Another famed selfie-snapper is Vampire Weekend’s Ezra Koenig. “When I’m on instagram and I see that somebody took a picture of themselves,” he says, “I’m like, ‘Thank you.’ I don’t need to see a picture of the sky, the trees, plants. There’s only one you.” This selfie-trifecta (or, “the HOLY TRINITY SELFIE”) is classic Koenig: both ironic and earnest.

3. Joe Biden

One fascinating aspect of today’s culture is politicians’ presence on social media (like Hillary Clinton’s inimitable “Delete your account” tweet to Donald Trump, which could be the topic of its own dissertation in modern media communication). Case in point: this selfie snapped by President Barack Obama and Vice President Joe Biden, posted on Biden’s Instagram. Not a great selfie, quality-wise — blurry, faces only half in frame — but man, is it relevant culturally.

4. Beyonce

Beyonce once went to the Louvre and snapped some #artselfies with her husband and the Mona Lisa. Incredible. The Instagrammed one just shows her manicured nails flashing a peace sign, the Mona Lisa out of focus in the background. The traditional selfie, posted to Twitter and showing Beyonce mimicking a sculpture, is practically a thesis image for selfie representation in the modern age.

5. Daisy Ridley

Another complicated element of social media culture is the dichotomy between authenticity and construction, but many celebrities emphasize the truth of unreality. Take actress Daisy Ridley, who recently grammed a heavily-filtered picture of her face, eyeliner carefully flicked on, with the incongruent Snapchat caption “I woke up like this #nofilter #nomakeup.” She expanded upon this in her caption: “Social media is great but also a bit scary cause what people post is the most filtered, most carefully chosen and cleverly edited moments of their lives… But I actually do love myself, I try to think good thoughts always and am surrounded by the most wonderful people, so I’m keeping it balanced (like the Force, obvs).” Keeping it real and adorable, Daisy.
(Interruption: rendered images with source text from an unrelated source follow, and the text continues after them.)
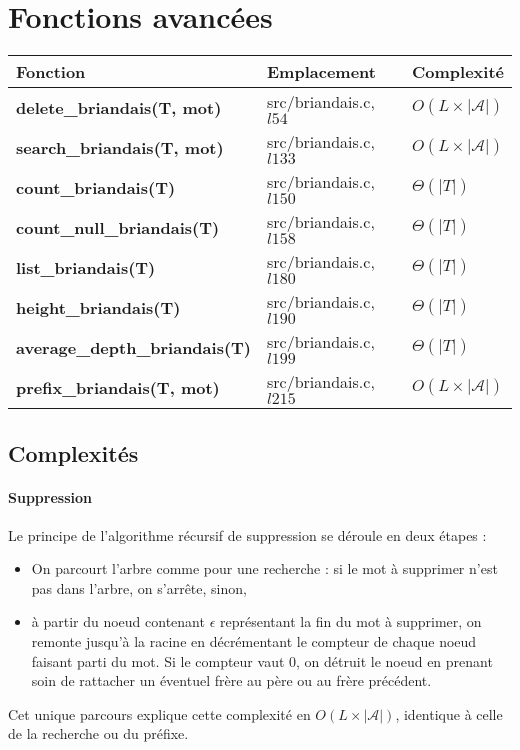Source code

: \documentclass[11pt]{report} %
\begin{document}
\section{Fonctions avancées}

\begin{center}
\begin{tabular}{|l|l|l|}
\hline
\textbf{Fonction} & \textbf{Emplacement} & \textbf{Complexité}\\
\hline
\textbf{delete\_briandais(T, mot)} & src/briandais.c, $l54$ & $O(L \times |\mathcal{A}|)$\\
\hline
\textbf{search\_briandais(T, mot)} & src/briandais.c, $l133$ & $O(L \times |\mathcal{A}|)$\\
\hline
\textbf{count\_briandais(T)} & src/briandais.c, $l150$ & $\Theta(|T|)$\\
\hline
\textbf{count\_null\_briandais(T)} & src/briandais.c, $l158$ & $\Theta(|T|)$\\
\hline
\textbf{list\_briandais(T)} & src/briandais.c, $l180$ & $\Theta(|T|)$\\
\hline
\textbf{height\_briandais(T)} & src/briandais.c, $l190$ & $\Theta(|T|)$\\
\hline
\textbf{average\_depth\_briandais(T)} & src/briandais.c, $l199$ & $\Theta(|T|)$\\
\hline
\textbf{prefix\_briandais(T, mot)} & src/briandais.c, $l215$ & $O(L \times |\mathcal{A}|)$\\
\hline
\end{tabular}
\end{center}

\subsection{Complexités}
\label{subsec:suppression}

\paragraph{Suppression} Le principe de l'algorithme récursif de suppression se déroule en deux étapes :
\begin{itemize}
\item On parcourt l'arbre comme pour une recherche : si le mot à supprimer n'est pas dans l'arbre, on s'arrête, sinon,
\item à partir du noeud contenant $\epsilon$ représentant la fin du mot à supprimer, on remonte jusqu'à la racine en décrémentant le compteur de chaque noeud faisant parti du mot. Si le compteur vaut 0, on détruit le noeud en prenant soin de rattacher un éventuel frère au père ou au frère précédent.
\end{itemize}
Cet unique parcours explique cette complexité en $O(L \times |\mathcal{A}|)$, identique à celle de la recherche ou du préfixe.
\end{document}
There are way more interesting aspects to selfie culture than just celebrity selfies; I assure you, entire lives of academic study could be spent on selfie sociology. As selfie scholar Rachel Syme once noted, “Self-regard is nothing to be ashamed of; it is merely a survival tactic. And selfies are an instrument in this survival, tiny rages against the dying of the light (or the iPhone battery, whichever comes first)… Your selfie is an artifact and a gift. People in your own time might not see it that way… They will experience your face as an assault. Pay them no mind. Your selfie has already ventured off to the future, where all of us are dead.” Selfies are time capsules of identity, buried in the webs of the Internet. One day historians and anthropologists may study today’s culture based only on our ancient selfies. Until then, post on, friends.